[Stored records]
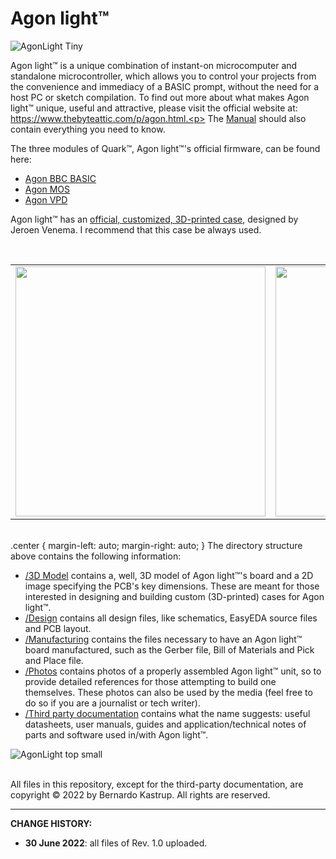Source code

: # Agon light™
![AgonLight Tiny](https://user-images.githubusercontent.com/69539226/174462809-74da7287-020a-45ee-8996-a5056379a8d4.png)


Agon light™ is a unique combination of instant-on microcomputer and standalone microcontroller, which allows you to control your projects from the convenience and immediacy of a BASIC prompt, without the need for a host PC or sketch compilation. To find out more about what makes Agon light™ unique, useful and attractive, please visit the official website at: https://www.thebyteattic.com/p/agon.html.<p>
The <a href="https://github.com/TheByteAttic/AgonLight/blob/main/Agon%20light%20R1.0%20Manual.pdf">Manual</a> should also contain everything you need to know.<p>
The three modules of Quark™, Agon light™'s official firmware, can be found here:
<UL>
  <LI><a href="https://github.com/breakintoprogram/agon-bbc-basic">Agon BBC BASIC</a><br>
  <LI><a href="https://github.com/breakintoprogram/agon-mos">Agon MOS</a><br>
  <LI><a href="https://github.com/breakintoprogram/agon-vpd">Agon VPD</a><br>
</UL>
Agon light™ has an <a href="https://www.printables.com/model/235402-agonlight-case">official, customized, 3D-printed case</a>, designed by Jeroen Venema. I recommend that this case be always used.
<p><br>
<table style="text-align: center;" class="center">
<tbody><tr>
<td>
<img src="https://user-images.githubusercontent.com/69539226/177224407-49a45fdf-4742-4b64-ae6d-202f979c21c8.png" width="400">
</td>
<td>
<img src="https://user-images.githubusercontent.com/69539226/177225099-0e133823-dd76-4728-9ba4-1906b3d70e45.png" width="400">
</td>
</tr></tbody>  
</table>
<p><br>
.center {
  margin-left: auto;
  margin-right: auto;
}
The directory structure above contains the following information:
<UL>
  <LI><a href="https://github.com/TheByteAttic/AgonLight/tree/main/3D%20model">/3D Model</a> contains a, well, 3D model of Agon light™'s board and a 2D image specifying the PCB's key dimensions. These are meant for those interested in designing and building custom (3D-printed) cases for Agon light™.
  <LI><a href="https://github.com/TheByteAttic/AgonLight/tree/main/Design">/Design</a> contains all design files, like schematics, EasyEDA source files and PCB layout.
  <LI><a href="https://github.com/TheByteAttic/AgonLight/tree/main/Manufacturing">/Manufacturing</a> contains the files necessary to have an Agon light™ board manufactured, such as the Gerber file, Bill of Materials and Pick and Place file.
  <LI><a href="https://github.com/TheByteAttic/AgonLight/tree/main/Photos">/Photos</a> contains photos of a properly assembled Agon light™ unit, so to provide detailed references for those attempting to build one themselves. These photos can also be used by the media (feel free to do so if you are a journalist or tech writer).
  <LI><a href="https://github.com/TheByteAttic/AgonLight/tree/main/Third%20party%20documentation">/Third party documentation</a> contains what the name suggests: useful datasheets, user manuals, guides and application/technical notes of parts and software used in/with Agon light™.
</UL>
   
![AgonLight top small](https://user-images.githubusercontent.com/69539226/177007640-d767e277-f808-4206-9fc4-2d244c61b045.png)

<p><br>
All files in this repository, except for the third-party documentation, are copyright &copy; 2022 by Bernardo Kastrup. All rights are reserved.
<p>
<hr>
<b>CHANGE HISTORY:</b>
<p>
<UL>
  <LI><b>30 June 2022</b>: all files of Rev. 1.0 uploaded.
</UL>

◆ ASSIGNMENT ◆
Output a faithful copy of the data, with each picture left out.

◆ OUTPUT OF THE EXERCISE ◆
Source code

: # Agon light™
![AgonLight Tiny](https://user-images.githubusercontent.com/69539226/174462809-74da7287-020a-45ee-8996-a5056379a8d4.png)


Agon light™ is a unique combination of instant-on microcomputer and standalone microcontroller, which allows you to control your projects from the convenience and immediacy of a BASIC prompt, without the need for a host PC or sketch compilation. To find out more about what makes Agon light™ unique, useful and attractive, please visit the official website at: https://www.thebyteattic.com/p/agon.html.<p>
The <a href="https://github.com/TheByteAttic/AgonLight/blob/main/Agon%20light%20R1.0%20Manual.pdf">Manual</a> should also contain everything you need to know.<p>
The three modules of Quark™, Agon light™'s official firmware, can be found here:
<UL>
  <LI><a href="https://github.com/breakintoprogram/agon-bbc-basic">Agon BBC BASIC</a><br>
  <LI><a href="https://github.com/breakintoprogram/agon-mos">Agon MOS</a><br>
  <LI><a href="https://github.com/breakintoprogram/agon-vpd">Agon VPD</a><br>
</UL>
Agon light™ has an <a href="https://www.printables.com/model/235402-agonlight-case">official, customized, 3D-printed case</a>, designed by Jeroen Venema. I recommend that this case be always used.
<p><br>
<table style="text-align: center;" class="center">
<tbody><tr>
<td>
<img src="https://user-images.githubusercontent.com/69539226/177224407-49a45fdf-4742-4b64-ae6d-202f979c21c8.png" width="400">
</td>
<td>
<img src="https://user-images.githubusercontent.com/69539226/177225099-0e133823-dd76-4728-9ba4-1906b3d70e45.png" width="400">
</td>
</tr></tbody>  
</table>
<p><br>
.center {
  margin-left: auto;
  margin-right: auto;
}
The directory structure above contains the following information:
<UL>
  <LI><a href="https://github.com/TheByteAttic/AgonLight/tree/main/3D%20model">/3D Model</a> contains a, well, 3D model of Agon light™'s board and a 2D image specifying the PCB's key dimensions. These are meant for those interested in designing and building custom (3D-printed) cases for Agon light™.
  <LI><a href="https://github.com/TheByteAttic/AgonLight/tree/main/Design">/Design</a> contains all design files, like schematics, EasyEDA source files and PCB layout.
  <LI><a href="https://github.com/TheByteAttic/AgonLight/tree/main/Manufacturing">/Manufacturing</a> contains the files necessary to have an Agon light™ board manufactured, such as the Gerber file, Bill of Materials and Pick and Place file.
  <LI><a href="https://github.com/TheByteAttic/AgonLight/tree/main/Photos">/Photos</a> contains photos of a properly assembled Agon light™ unit, so to provide detailed references for those attempting to build one themselves. These photos can also be used by the media (feel free to do so if you are a journalist or tech writer).
  <LI><a href="https://github.com/TheByteAttic/AgonLight/tree/main/Third%20party%20documentation">/Third party documentation</a> contains what the name suggests: useful datasheets, user manuals, guides and application/technical notes of parts and software used in/with Agon light™.
</UL>
   
![AgonLight top small](https://user-images.githubusercontent.com/69539226/177007640-d767e277-f808-4206-9fc4-2d244c61b045.png)

<p><br>
All files in this repository, except for the third-party documentation, are copyright &copy; 2022 by Bernardo Kastrup. All rights are reserved.
<p>
<hr>
<b>CHANGE HISTORY:</b>
<p>
<UL>
  <LI><b>30 June 2022</b>: all files of Rev. 1.0 uploaded.
</UL>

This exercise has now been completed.